What does a Registered Nurse do?
- Assessment: helps identify the patient and family’s health status and needs: physical, emotional, and psychological
- Diagnosis: develops an individual plan of care for patients to manage pain, improve function, maximize independence, provide education, strengthen coping strategies, and improve access to community resources
- Outcomes identification: assures that treatment goals are being met
- Planning; serves as a case manager to coordinate various aspects of care and may be involved in program planning for rheumatic diseases at a local and national level for rheumatic diseases
- Implementation: administers, monitors, and educates about medications/therapies. Provides health teaching and health promotion and is an advocate for the patient and family with the health care facility, the community, and legislative arena
- Conducts research to promote evidence-based practice
Where does a Registered Nurse work?
- Home health
- Nursing homes
What kind of training does a Registered Nurse have?

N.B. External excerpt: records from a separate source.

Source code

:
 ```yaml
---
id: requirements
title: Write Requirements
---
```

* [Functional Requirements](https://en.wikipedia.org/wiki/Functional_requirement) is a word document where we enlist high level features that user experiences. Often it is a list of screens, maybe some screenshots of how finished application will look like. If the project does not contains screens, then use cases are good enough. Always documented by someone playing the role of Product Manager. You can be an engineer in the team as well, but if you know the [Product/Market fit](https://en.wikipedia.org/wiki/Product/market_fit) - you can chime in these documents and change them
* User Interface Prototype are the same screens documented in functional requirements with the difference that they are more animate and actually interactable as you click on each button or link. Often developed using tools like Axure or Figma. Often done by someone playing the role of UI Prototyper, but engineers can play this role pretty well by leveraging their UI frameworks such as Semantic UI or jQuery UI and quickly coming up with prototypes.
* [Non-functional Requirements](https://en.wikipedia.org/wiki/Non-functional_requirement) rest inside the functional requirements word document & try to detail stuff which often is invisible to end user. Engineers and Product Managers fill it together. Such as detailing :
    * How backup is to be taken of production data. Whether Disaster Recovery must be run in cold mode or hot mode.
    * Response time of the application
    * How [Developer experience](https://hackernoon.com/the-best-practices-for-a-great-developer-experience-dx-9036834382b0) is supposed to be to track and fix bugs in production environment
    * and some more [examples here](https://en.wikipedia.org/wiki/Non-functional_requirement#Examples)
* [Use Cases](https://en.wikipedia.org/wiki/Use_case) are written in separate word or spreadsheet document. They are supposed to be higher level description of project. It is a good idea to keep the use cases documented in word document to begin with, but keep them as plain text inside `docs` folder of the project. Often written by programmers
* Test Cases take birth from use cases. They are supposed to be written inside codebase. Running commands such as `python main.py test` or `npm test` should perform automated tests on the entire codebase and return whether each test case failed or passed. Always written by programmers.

- Hospital-based program with a diploma in nursing
- Two-year community college education with an associate degree in nursing
- Four-year college education with a bachelor’s degree in nursing
- All registered nurses are licensed in the state they practice
- The rheumatology RN has specialized and knowledge and expertise in the care of persons with rheumatic diseases
This information is provided for general education only. Individuals should consult a qualified health care provider for professional medical advice, diagnoses and treatment of a medical or health condition.